_Data_.
▬▬▬

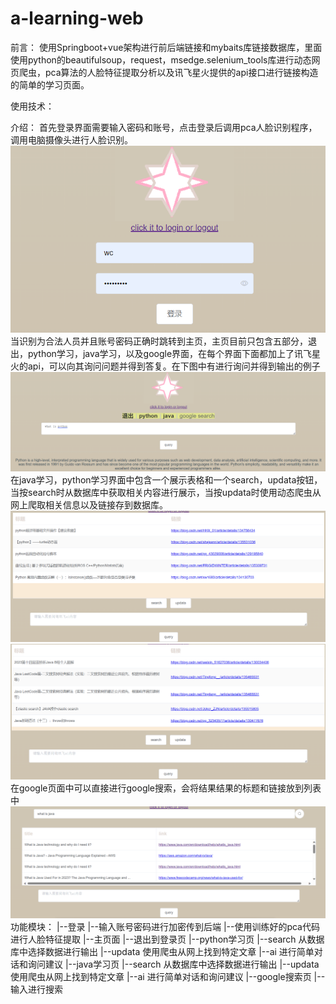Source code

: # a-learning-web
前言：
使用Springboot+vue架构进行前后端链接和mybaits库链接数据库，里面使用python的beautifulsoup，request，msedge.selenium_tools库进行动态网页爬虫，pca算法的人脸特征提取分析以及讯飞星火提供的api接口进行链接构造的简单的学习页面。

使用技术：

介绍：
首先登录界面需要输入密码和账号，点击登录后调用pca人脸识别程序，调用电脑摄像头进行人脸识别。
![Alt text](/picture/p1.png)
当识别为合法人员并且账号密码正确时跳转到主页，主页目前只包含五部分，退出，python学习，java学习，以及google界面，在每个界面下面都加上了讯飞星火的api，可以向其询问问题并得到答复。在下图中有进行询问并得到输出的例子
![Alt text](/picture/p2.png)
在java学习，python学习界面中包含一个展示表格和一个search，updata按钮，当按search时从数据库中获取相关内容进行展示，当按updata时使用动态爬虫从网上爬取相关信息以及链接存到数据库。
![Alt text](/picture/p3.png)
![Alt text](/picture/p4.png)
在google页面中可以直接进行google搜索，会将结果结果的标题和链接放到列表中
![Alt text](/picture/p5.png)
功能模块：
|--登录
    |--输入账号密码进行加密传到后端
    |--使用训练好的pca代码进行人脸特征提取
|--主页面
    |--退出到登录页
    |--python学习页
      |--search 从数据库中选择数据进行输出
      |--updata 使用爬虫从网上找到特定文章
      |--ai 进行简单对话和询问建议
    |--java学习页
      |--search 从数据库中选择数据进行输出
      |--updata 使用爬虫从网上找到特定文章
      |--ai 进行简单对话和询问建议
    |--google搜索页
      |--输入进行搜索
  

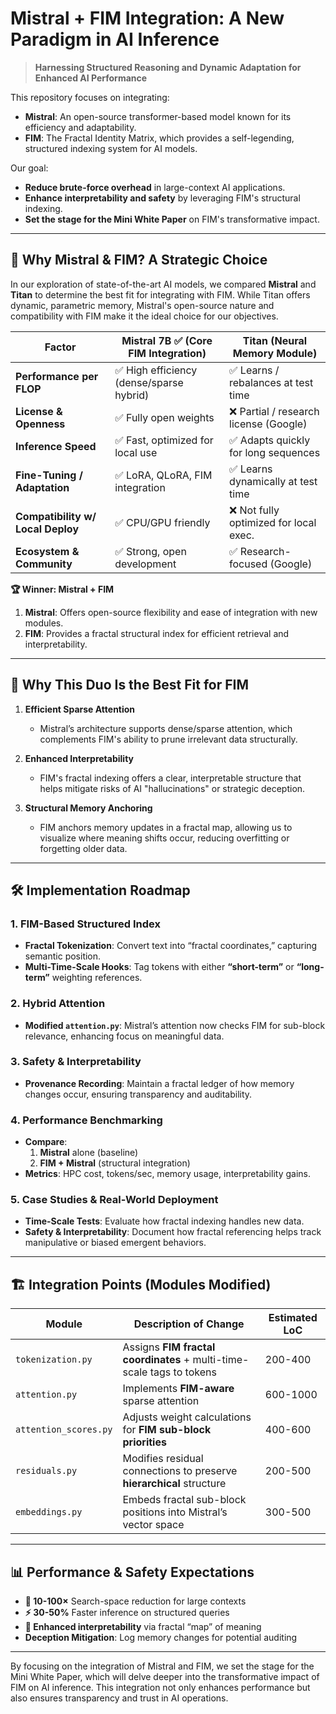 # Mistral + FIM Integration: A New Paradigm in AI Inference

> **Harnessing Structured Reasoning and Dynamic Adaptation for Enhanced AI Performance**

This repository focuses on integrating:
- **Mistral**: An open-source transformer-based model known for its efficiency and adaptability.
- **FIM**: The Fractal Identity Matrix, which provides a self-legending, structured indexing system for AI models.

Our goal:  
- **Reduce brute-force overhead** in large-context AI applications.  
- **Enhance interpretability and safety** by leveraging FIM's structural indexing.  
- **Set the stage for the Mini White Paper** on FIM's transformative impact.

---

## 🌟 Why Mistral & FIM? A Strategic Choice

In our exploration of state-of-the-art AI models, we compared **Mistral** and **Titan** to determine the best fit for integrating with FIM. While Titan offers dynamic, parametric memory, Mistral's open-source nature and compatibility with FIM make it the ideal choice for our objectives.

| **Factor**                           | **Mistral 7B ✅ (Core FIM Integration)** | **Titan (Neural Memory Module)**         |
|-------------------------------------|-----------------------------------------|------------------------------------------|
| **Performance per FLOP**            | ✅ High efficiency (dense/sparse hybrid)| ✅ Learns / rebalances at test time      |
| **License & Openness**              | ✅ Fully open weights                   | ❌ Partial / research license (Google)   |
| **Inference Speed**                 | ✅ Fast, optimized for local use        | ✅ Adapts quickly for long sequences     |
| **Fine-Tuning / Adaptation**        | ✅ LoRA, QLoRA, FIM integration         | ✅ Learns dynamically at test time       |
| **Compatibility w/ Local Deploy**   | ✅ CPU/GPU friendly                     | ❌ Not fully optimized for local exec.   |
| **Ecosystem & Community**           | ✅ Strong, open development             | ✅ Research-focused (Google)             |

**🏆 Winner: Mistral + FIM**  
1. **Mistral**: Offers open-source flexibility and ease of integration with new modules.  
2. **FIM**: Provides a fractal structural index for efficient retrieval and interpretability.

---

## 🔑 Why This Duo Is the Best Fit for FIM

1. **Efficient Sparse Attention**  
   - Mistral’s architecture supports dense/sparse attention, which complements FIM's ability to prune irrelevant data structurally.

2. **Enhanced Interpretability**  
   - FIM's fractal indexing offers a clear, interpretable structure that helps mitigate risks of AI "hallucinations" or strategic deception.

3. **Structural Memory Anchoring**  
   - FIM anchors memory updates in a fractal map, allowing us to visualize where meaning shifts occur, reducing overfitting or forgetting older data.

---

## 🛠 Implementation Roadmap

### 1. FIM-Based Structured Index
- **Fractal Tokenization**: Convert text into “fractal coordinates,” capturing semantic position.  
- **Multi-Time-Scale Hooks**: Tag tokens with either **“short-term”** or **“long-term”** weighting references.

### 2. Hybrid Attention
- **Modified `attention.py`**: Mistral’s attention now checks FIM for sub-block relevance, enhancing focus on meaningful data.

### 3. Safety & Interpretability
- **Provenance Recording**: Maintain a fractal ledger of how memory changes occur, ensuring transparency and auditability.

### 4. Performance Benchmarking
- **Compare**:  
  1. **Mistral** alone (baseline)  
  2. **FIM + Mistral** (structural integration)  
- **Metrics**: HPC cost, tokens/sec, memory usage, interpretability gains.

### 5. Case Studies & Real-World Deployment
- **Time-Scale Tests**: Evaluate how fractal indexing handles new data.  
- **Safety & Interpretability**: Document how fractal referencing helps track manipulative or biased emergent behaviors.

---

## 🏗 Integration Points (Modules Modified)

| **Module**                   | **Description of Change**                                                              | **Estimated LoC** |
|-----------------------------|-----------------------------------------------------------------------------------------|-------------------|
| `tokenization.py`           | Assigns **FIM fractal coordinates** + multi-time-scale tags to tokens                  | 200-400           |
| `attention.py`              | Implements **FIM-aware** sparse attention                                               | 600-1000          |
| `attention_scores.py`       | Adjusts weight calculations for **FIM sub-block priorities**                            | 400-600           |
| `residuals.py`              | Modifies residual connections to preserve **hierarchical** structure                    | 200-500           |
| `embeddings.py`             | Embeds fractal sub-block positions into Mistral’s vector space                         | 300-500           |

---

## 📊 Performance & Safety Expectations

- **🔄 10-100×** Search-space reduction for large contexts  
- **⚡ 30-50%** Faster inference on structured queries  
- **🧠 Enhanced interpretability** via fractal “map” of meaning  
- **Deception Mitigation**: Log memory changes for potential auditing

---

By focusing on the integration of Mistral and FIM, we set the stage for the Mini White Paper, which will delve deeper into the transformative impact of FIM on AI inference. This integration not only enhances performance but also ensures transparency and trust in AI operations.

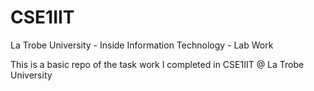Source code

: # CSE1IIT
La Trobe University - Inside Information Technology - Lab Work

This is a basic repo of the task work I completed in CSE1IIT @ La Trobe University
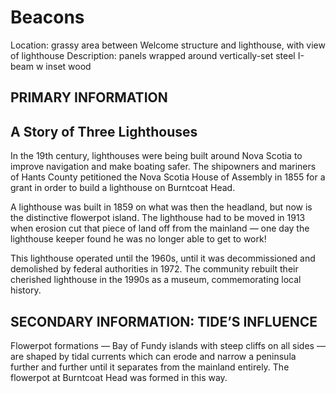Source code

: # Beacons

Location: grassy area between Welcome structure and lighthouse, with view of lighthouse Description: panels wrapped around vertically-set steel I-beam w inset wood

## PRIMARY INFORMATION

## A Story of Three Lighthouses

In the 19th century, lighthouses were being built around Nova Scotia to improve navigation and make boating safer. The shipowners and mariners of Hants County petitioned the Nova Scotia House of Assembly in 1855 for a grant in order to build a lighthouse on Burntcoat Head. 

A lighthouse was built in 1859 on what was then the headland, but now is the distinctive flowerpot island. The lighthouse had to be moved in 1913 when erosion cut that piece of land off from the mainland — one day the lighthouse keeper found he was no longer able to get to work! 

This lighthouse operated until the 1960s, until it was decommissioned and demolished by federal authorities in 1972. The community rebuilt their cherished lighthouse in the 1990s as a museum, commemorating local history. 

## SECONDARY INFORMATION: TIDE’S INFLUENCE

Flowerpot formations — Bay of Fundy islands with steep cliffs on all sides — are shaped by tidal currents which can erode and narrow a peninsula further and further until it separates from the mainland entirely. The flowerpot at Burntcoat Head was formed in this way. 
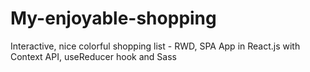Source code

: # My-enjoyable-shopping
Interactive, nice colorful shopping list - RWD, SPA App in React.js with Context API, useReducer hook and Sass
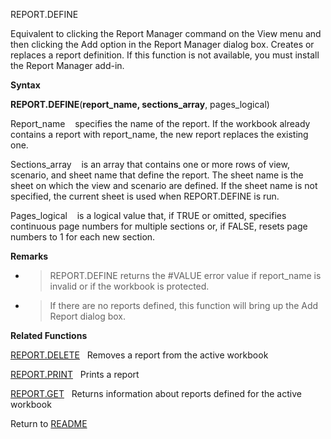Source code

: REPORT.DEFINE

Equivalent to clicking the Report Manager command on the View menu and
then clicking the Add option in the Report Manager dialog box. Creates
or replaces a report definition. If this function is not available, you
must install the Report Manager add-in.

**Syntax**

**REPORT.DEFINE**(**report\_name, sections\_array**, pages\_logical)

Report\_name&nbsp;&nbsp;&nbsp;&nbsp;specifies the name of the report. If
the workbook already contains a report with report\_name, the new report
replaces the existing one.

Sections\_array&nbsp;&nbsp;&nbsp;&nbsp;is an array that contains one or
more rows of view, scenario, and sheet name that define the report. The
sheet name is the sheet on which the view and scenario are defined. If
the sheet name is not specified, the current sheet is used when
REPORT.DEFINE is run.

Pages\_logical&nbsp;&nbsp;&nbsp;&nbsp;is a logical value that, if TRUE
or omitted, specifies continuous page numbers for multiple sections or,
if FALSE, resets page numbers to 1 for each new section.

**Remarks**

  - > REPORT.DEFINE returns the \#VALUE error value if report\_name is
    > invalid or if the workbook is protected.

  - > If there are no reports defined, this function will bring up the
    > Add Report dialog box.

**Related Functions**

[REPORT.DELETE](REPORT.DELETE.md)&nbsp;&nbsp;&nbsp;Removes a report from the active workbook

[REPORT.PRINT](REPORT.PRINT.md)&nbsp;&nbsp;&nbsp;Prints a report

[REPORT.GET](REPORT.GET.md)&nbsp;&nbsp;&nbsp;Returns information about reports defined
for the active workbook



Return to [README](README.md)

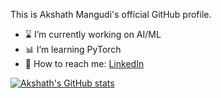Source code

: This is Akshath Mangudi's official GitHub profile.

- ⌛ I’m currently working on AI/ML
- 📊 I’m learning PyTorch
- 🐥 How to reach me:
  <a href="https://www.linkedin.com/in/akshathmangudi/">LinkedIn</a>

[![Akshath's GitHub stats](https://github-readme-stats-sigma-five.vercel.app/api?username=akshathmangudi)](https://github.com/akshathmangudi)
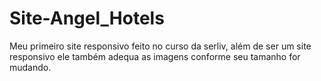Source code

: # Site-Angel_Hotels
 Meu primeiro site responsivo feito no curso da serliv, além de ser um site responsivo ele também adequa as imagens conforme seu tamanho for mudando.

▬▬▬

Search the entries for the word "models" and report how many lines contain it, as a bare number.

2